Case studies

Building capacity in strategic
stakeholder engagement

AngloGold Ashanti has been working with the University of Cape Town’s Graduate School of Business since 2004 on its suite of management development programmes, which bring together employees from all parts of the world in a process of shared learning and development. Following in this vein, the company collaborated in 2008 with the university and with other companies in the sector on the design of a postgraduate diploma in management tailored specifically to the mining industry’s sustainability practitioners, which applies the concepts of systems thinking and action learning to the field of strategic stakeholder engagement.

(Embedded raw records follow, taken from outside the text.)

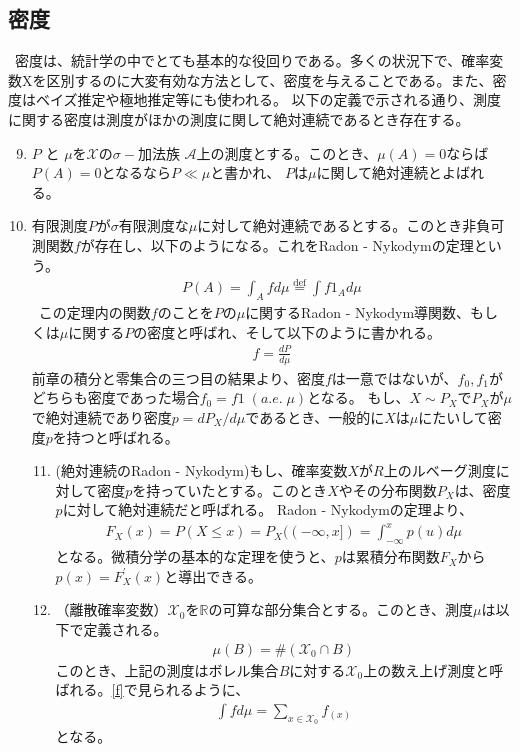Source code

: \documentclass[a4j,12pt]{jarticle}
\begin{document}
\subsection{密度}
\ 密度は、統計学の中でとても基本的な役回りである。多くの状況下で、確率変数Xを区別するのに大変有効な方法として、密度を与えることである。また、密度はベイズ推定や極地推定等にも使われる。
以下の定義で示される通り、測度に関する密度は測度がほかの測度に関して絶対連続であるとき存在する。
\begin{enumerate}[label = 定義1.\arabic*.]
\setcounter{enumi}{8}
\item $P$ と $\mu$を$\mathcal{X}$の$\sigma-加法族$ $\mathcal{A}$上の測度とする。このとき、$\mu(A) = 0$ならば$P(A) = 0$となるなら$P \ll \mu$と書かれ、 $P$は$\mu$に関して絶対連続とよばれる。
\end{enumerate}
\begin{enumerate}[label = 定理1.\arabic* ]
\setcounter{enumi}{9}
\item 有限測度$P$が$\sigma$有限測度な$\mu$に対して絶対連続であるとする。このとき非負可測関数$f$が存在し、以下のようになる。これをRadon - Nykodymの定理という。
\begin{align*}
P(A) = \int_{A}f d\mu \stackrel{\mathrm{def}}{=} \int f 1_{A} d\mu
\end{align*}
\ この定理内の関数$f$のことを$Pの\mu$に関するRadon - Nykodym導関数、もしくは$\mu$に関する$P$の密度と呼ばれ、そして以下のように書かれる。
\begin{align*}
f = \frac{dP}{d\mu}
\end{align*}
前章の積分と零集合の三つ目の結果より、密度$f$は一意ではないが、$f_{0},f_{1}$がどちらも密度であった場合$f_{0} = f{1}\;(a.e.\; \mu)$となる。
もし、$X \sim P_{X}$で$P_{X}$が$\mu$で絶対連続であり密度$p =dP_{X}/d\mu$であるとき、一般的に$X$は$\mu$にたいして密度$p$を持つと呼ばれる。
\begin{enumerate}[label = 例1.\arabic*]
\setcounter{enumii}{10}
\item (絶対連続のRadon - Nykodym)もし、確率変数$X$が$R$上のルベーグ測度に対して密度$p$を持っていたとする。このとき$X$やその分布関数$P_{X}$は、密度$p$に対して絶対連続だと呼ばれる。
Radon - Nykodymの定理より、
\begin{align*}
F_{X}(x) = P(X \leq x) = P_{X}((-\infty,x]) = \int_{-\infty}^{x} p(u) d\mu
\end{align*}
となる。微積分学の基本的な定理を使うと、$p$は累積分布関数$F_{X}$から$p(x) = F_{X}^{'}(x)$と導出できる。
\item （離散確率変数）$\mathcal{X}_{0}$を$\mathbb{R}$の可算な部分集合とする。このとき、測度$\mu$は以下で定義される。
\begin{align*}
\mu(B) = \#(\mathcal{X}_{0} \cap B)
\end{align*}
このとき、上記の測度はボレル集合$B$に対する$\mathcal{X}_{0}$上の数え上げ測度と呼ばれる。\ref{f}で見られるように、
\begin{align*}
\int f d\mu = \sum_{x \in \mathcal{X}_{0}}f_(x)
\end{align*}
となる。
\end{enumerate}
\end{enumerate}
\end{document}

The Graduate School of Business integrates ideas underpinning adult learning, systems thinking and action learning to design and deliver programmes which are based on an entirely new concept in management education and have been acknowledged as some of the most innovative available in South Africa today. Targeted at practising managers, the starting point is that the world of management is too complex to lend to simple prescriptions and formulaic methods. Process and knowledge are emphasised, rather than just technique. The main thrusts are nurturing self-awareness in the relevant institutional and societal contexts and building analytical and systems thinking skills. This process fosters empowerment to tackle fresh problems of all kinds and in any context.

With a successful track record of corporate learning with AngloGold Ashanti, the company approached the Graduate School of Business and collaborated with them and other companies and organisations in the sector, to design a programme oriented towards sustainability practitioners and which would address in depth the concept of strategic stakeholder engagement.

The initial programme got underway in September 2009 with over 30 delegates from various mining companies and business organisations taking part. Nine delegates from AngloGold Ashanti’s global operations, based in DRC, Ghana, South Africa and Tanzania participated.

“The programme was a response to the complexities of the mining industry and the wide variety of stakeholders whose needs must be considered and addressed,” says Paul Hollesen, vice president of environment and community affairs and a member of the business sustainability team at AngloGold Ashanti’s corporate office in Johannesburg.

“In an increasingly interconnected and complex world it has become an essential organisational skill to be able to effectively identify and properly engage with stakeholders. Organisations need a better understanding of the multiple perspectives of their many stakeholders and the inter-relatedness of the systems in which they operate. They also need to understand how to delineate the issues they face so that they can meaningfully address them in an ethical manner. This requires a skills-set and change in perspective as offered by this course.”

The programme runs for eighteen months and is based around three full-time modules – the foundations of systemic management, strategic engagement as an organisational function and strategic engagement practices. Each module is interspersed with 12-14 weeks project work by students. The project work is integrated into each student’s own work environment to ensure that the skills learnt can be applied in practice. A fourth module is the strategic engagement project, involving the design and implementation of a relevant strategic engagement initiative within an organisational context. It is intended as a synthesis of the work done in the first three modules and to deliver practical value to the organisation.